> **INSTRUCTIONS FOR THE TASK**: In your reply, repeat the full listing exactly and leave each picture out.

> **DATA TO EXAMINE**:
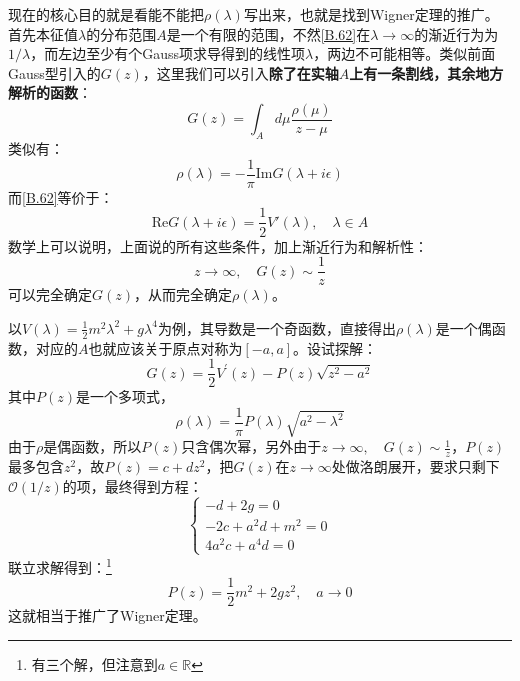 现在的核心目的就是看能不能把$\rho(\lambda)$写出来，也就是找到Wigner定理的推广。首先本征值$\lambda$的分布范围$A$是一个有限的范围，不然\ref{B.62}在$\lambda\to\infty$的渐近行为为$1/\lambda$，而左边至少有个Gauss项求导得到的线性项$\lambda$，两边不可能相等。类似前面Gauss型引入的$G(z)$，这里我们可以引入\textbf{除了在实轴$A$上有一条割线，其余地方解析的函数}：
\begin{equation}
	G(z)=\int_Ad\mu\frac{\rho(\mu)}{z-\mu}
\end{equation}
类似有：
\begin{equation}
	\rho(\lambda)=-\frac{1}{\pi}\mathrm{Im}G(\lambda+i\epsilon)
\end{equation}
而\ref{B.62}等价于：
\begin{equation}
	\mathrm{Re}G(\lambda+i\epsilon)=\frac{1}{2}V'(\lambda),\quad\lambda\in A
\end{equation}
数学上可以说明，上面说的所有这些条件，加上渐近行为和解析性：
\begin{equation}
	z\to\infty,\quad G(z)\sim\frac1z
\end{equation}
可以完全确定$G(z)$，从而完全确定$\rho(\lambda)$。
\begin{example}
	以$V(\lambda)=\frac{1}{2}m^{2}\lambda^{2}+g\lambda^{4}$为例，其导数是一个奇函数，直接得出$\rho(\lambda)$是一个偶函数，对应的$A$也就应该关于原点对称为$[-a,a]$。设试探解：
	\begin{equation}
		G(z)=\frac12V^{\prime}(z)-P(z)\sqrt{z^2-a^2}
	\end{equation}
	其中$P(z)$是一个多项式，
	\begin{equation}
		\rho(\lambda)=\frac1\pi P(\lambda)\sqrt{a^2-\lambda^2}
	\end{equation}
	由于$\rho$是偶函数，所以$P(z)$只含偶次幂，另外由于$z\to\infty,\quad G(z)\sim\frac1z$，$P(z)$最多包含$z^2$，故$P(z)=c+dz^2$，把$G(z)$在$z\to\infty$处做洛朗展开，要求只剩下$\mathcal{O}(1/z)$的项，最终得到方程：
	\begin{equation}
		\begin{cases}
			-d+2g=0\\
			-2c+a^2d+m^2=0\\
			4a^2c+a^4d=0
		\end{cases}
	\end{equation}
	联立求解得到：\footnote{有三个解，但注意到$a\in\mathbb{R}$}
	\begin{equation}
		P(z)=\frac{1}{2}m^2+2gz^2,\quad a\to 0
	\end{equation}
	这就相当于推广了Wigner定理。
\end{example}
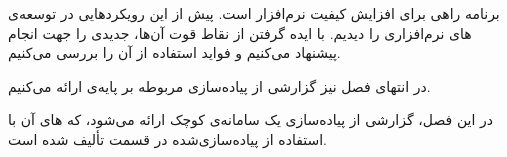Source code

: 
 برنامه راهی برای افزایش کیفیت نرم‌افزار است. پیش از این رویکردهایی در توسعه‌ی های نرم‌افزاری را دیدیم. با ایده گرفتن از نقاط قوت آن‌ها،   جدیدی را جهت انجام  پیشنهاد می‌کنیم و فواید استفاده از آن را بررسی می‌کنیم.

در انتهای فصل نیز گزارشی از پیاده‌سازی  مربوطه بر پایه‌ی  ارائه می‌کنیم.










در این فصل، گزارشی از پیاده‌سازی یک سامانه‌ی کوچک ارائه می‌شود، که ‌های آن با استفاده از  پیاده‌سازی‌شده در قسمت  تألیف شده است.




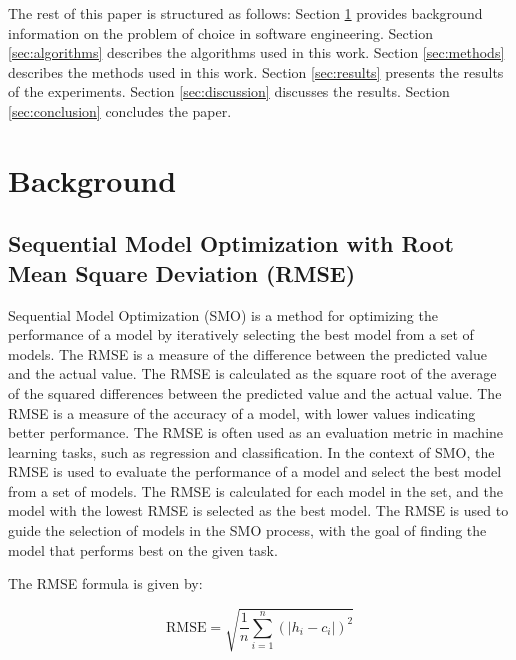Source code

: \documentclass{ieeeaccess}
\begin{document}
The rest of this paper is structured as follows: Section \ref{sec:background} provides background information on the problem of choice in software engineering. Section \ref{sec:algorithms} describes the algorithms used in this work. Section \ref{sec:methods} describes the methods used in this work. Section \ref{sec:results} presents the results of the experiments. Section \ref{sec:discussion} discusses the results. Section \ref{sec:conclusion} concludes the paper.

\section{Background}
\label{sec:background}
\subsection{Sequential Model Optimization with Root Mean Square Deviation (RMSE)}
Sequential Model Optimization (SMO) is a method for optimizing the performance of a model by iteratively selecting the best model from a set of models. The RMSE is a measure of the difference between the predicted value and the actual value. The RMSE is calculated as the square root of the average of the squared differences between the predicted value and the actual value. The RMSE is a measure of the accuracy of a model, with lower values indicating better performance. The RMSE is often used as an evaluation metric in machine learning tasks, such as regression and classification. In the context of SMO, the RMSE is used to evaluate the performance of a model and select the best model from a set of models. The RMSE is calculated for each model in the set, and the model with the lowest RMSE is selected as the best model. The RMSE is used to guide the selection of models in the SMO process, with the goal of finding the model that performs best on the given task.

The RMSE formula is given by:

\begin{equation}
    \text{RMSE} = \sqrt{\frac{1}{n} \sum_{i=1}^n ( \lvert h_i - c_i \rvert)^2}
\end{equation}
\end{document}
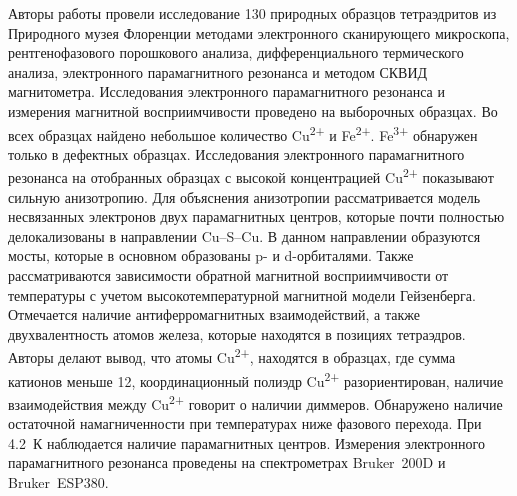 Авторы работы \cite{DiBenedetto2002} провели исследование 130  природных образцов тетраэдритов из Природного музея Флоренции методами электронного сканирующего микроскопа, рентгенофазового порошкового анализа, дифференциального термического анализа, электронного парамагнитного резонанса и методом СКВИД магнитометра. Исследования электронного парамагнитного резонанса и измерения магнитной восприимчивости проведено на выборочных образцах. Во всех образцах найдено небольшое количество Cu\textsuperscript{2+} и Fe\textsuperscript{2+}. Fe\textsuperscript{3+} обнаружен только в дефектных образцах. Исследования электронного парамагнитного резонанса на отобранных образцах с высокой концентрацией Cu\textsuperscript{2+} показывают сильную анизотропию. Для объяснения анизотропии рассматривается модель несвязанных электронов двух парамагнитных центров, которые почти полностью делокализованы в направлении Cu--S--Cu. В данном направлении образуются мосты, которые в основном образованы p- и d-орбиталями\cite{Albright_2013}. Также рассматриваются зависимости обратной магнитной восприимчивости от температуры с учетом высокотемпературной магнитной модели Гейзенберга. Отмечается наличие антиферромагнитных взаимодействий, а также двухвалентность атомов железа, которые находятся в позициях тетраэдров. Авторы делают вывод, что атомы Cu\textsuperscript{2+}, находятся в образцах, где сумма катионов меньше 12, координационный полиэдр Cu\textsuperscript{2+} разориентирован, наличие взаимодействия между Cu\textsuperscript{2+} говорит о наличии диммеров. Обнаружено наличие остаточной намагниченности при температурах ниже фазового перехода. При 4.2~К наблюдается наличие парамагнитных центров.  Измерения электронного парамагнитного резонанса проведены на спектрометрах Bruker~200D и Bruker~ESP380.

> **TASK RESULT**:
 现在的核心目的就是看能不能把$\rho(\lambda)$写出来，也就是找到Wigner定理的推广。首先本征值$\lambda$的分布范围$A$是一个有限的范围，不然\ref{B.62}在$\lambda\to\infty$的渐近行为为$1/\lambda$，而左边至少有个Gauss项求导得到的线性项$\lambda$，两边不可能相等。类似前面Gauss型引入的$G(z)$，这里我们可以引入\textbf{除了在实轴$A$上有一条割线，其余地方解析的函数}：
\begin{equation}
	G(z)=\int_Ad\mu\frac{\rho(\mu)}{z-\mu}
\end{equation}
类似有：
\begin{equation}
	\rho(\lambda)=-\frac{1}{\pi}\mathrm{Im}G(\lambda+i\epsilon)
\end{equation}
而\ref{B.62}等价于：
\begin{equation}
	\mathrm{Re}G(\lambda+i\epsilon)=\frac{1}{2}V'(\lambda),\quad\lambda\in A
\end{equation}
数学上可以说明，上面说的所有这些条件，加上渐近行为和解析性：
\begin{equation}
	z\to\infty,\quad G(z)\sim\frac1z
\end{equation}
可以完全确定$G(z)$，从而完全确定$\rho(\lambda)$。
\begin{example}
	以$V(\lambda)=\frac{1}{2}m^{2}\lambda^{2}+g\lambda^{4}$为例，其导数是一个奇函数，直接得出$\rho(\lambda)$是一个偶函数，对应的$A$也就应该关于原点对称为$[-a,a]$。设试探解：
	\begin{equation}
		G(z)=\frac12V^{\prime}(z)-P(z)\sqrt{z^2-a^2}
	\end{equation}
	其中$P(z)$是一个多项式，
	\begin{equation}
		\rho(\lambda)=\frac1\pi P(\lambda)\sqrt{a^2-\lambda^2}
	\end{equation}
	由于$\rho$是偶函数，所以$P(z)$只含偶次幂，另外由于$z\to\infty,\quad G(z)\sim\frac1z$，$P(z)$最多包含$z^2$，故$P(z)=c+dz^2$，把$G(z)$在$z\to\infty$处做洛朗展开，要求只剩下$\mathcal{O}(1/z)$的项，最终得到方程：
	\begin{equation}
		\begin{cases}
			-d+2g=0\\
			-2c+a^2d+m^2=0\\
			4a^2c+a^4d=0
		\end{cases}
	\end{equation}
	联立求解得到：\footnote{有三个解，但注意到$a\in\mathbb{R}$}
	\begin{equation}
		P(z)=\frac{1}{2}m^2+2gz^2,\quad a\to 0
	\end{equation}
	这就相当于推广了Wigner定理。
\end{example}
Source code

: 
 برنامه راهی برای افزایش کیفیت نرم‌افزار است. پیش از این رویکردهایی در توسعه‌ی های نرم‌افزاری را دیدیم. با ایده گرفتن از نقاط قوت آن‌ها،   جدیدی را جهت انجام  پیشنهاد می‌کنیم و فواید استفاده از آن را بررسی می‌کنیم.

در انتهای فصل نیز گزارشی از پیاده‌سازی  مربوطه بر پایه‌ی  ارائه می‌کنیم.










در این فصل، گزارشی از پیاده‌سازی یک سامانه‌ی کوچک ارائه می‌شود، که ‌های آن با استفاده از  پیاده‌سازی‌شده در قسمت  تألیف شده است.




Source code

: \documentclass{ieeeaccess}
\begin{document}
The rest of this paper is structured as follows: Section \ref{sec:background} provides background information on the problem of choice in software engineering. Section \ref{sec:algorithms} describes the algorithms used in this work. Section \ref{sec:methods} describes the methods used in this work. Section \ref{sec:results} presents the results of the experiments. Section \ref{sec:discussion} discusses the results. Section \ref{sec:conclusion} concludes the paper.

\section{Background}
\label{sec:background}
\subsection{Sequential Model Optimization with Root Mean Square Deviation (RMSE)}
Sequential Model Optimization (SMO) is a method for optimizing the performance of a model by iteratively selecting the best model from a set of models. The RMSE is a measure of the difference between the predicted value and the actual value. The RMSE is calculated as the square root of the average of the squared differences between the predicted value and the actual value. The RMSE is a measure of the accuracy of a model, with lower values indicating better performance. The RMSE is often used as an evaluation metric in machine learning tasks, such as regression and classification. In the context of SMO, the RMSE is used to evaluate the performance of a model and select the best model from a set of models. The RMSE is calculated for each model in the set, and the model with the lowest RMSE is selected as the best model. The RMSE is used to guide the selection of models in the SMO process, with the goal of finding the model that performs best on the given task.

The RMSE formula is given by:

\begin{equation}
    \text{RMSE} = \sqrt{\frac{1}{n} \sum_{i=1}^n ( \lvert h_i - c_i \rvert)^2}
\end{equation}
\end{document}
 Авторы работы \cite{DiBenedetto2002} провели исследование 130  природных образцов тетраэдритов из Природного музея Флоренции методами электронного сканирующего микроскопа, рентгенофазового порошкового анализа, дифференциального термического анализа, электронного парамагнитного резонанса и методом СКВИД магнитометра. Исследования электронного парамагнитного резонанса и измерения магнитной восприимчивости проведено на выборочных образцах. Во всех образцах найдено небольшое количество Cu\textsuperscript{2+} и Fe\textsuperscript{2+}. Fe\textsuperscript{3+} обнаружен только в дефектных образцах. Исследования электронного парамагнитного резонанса на отобранных образцах с высокой концентрацией Cu\textsuperscript{2+} показывают сильную анизотропию. Для объяснения анизотропии рассматривается модель несвязанных электронов двух парамагнитных центров, которые почти полностью делокализованы в направлении Cu--S--Cu. В данном направлении образуются мосты, которые в основном образованы p- и d-орбиталями\cite{Albright_2013}. Также рассматриваются зависимости обратной магнитной восприимчивости от температуры с учетом высокотемпературной магнитной модели Гейзенберга. Отмечается наличие антиферромагнитных взаимодействий, а также двухвалентность атомов железа, которые находятся в позициях тетраэдров. Авторы делают вывод, что атомы Cu\textsuperscript{2+}, находятся в образцах, где сумма катионов меньше 12, координационный полиэдр Cu\textsuperscript{2+} разориентирован, наличие взаимодействия между Cu\textsuperscript{2+} говорит о наличии диммеров. Обнаружено наличие остаточной намагниченности при температурах ниже фазового перехода. При 4.2~К наблюдается наличие парамагнитных центров.  Измерения электронного парамагнитного резонанса проведены на спектрометрах Bruker~200D и Bruker~ESP380.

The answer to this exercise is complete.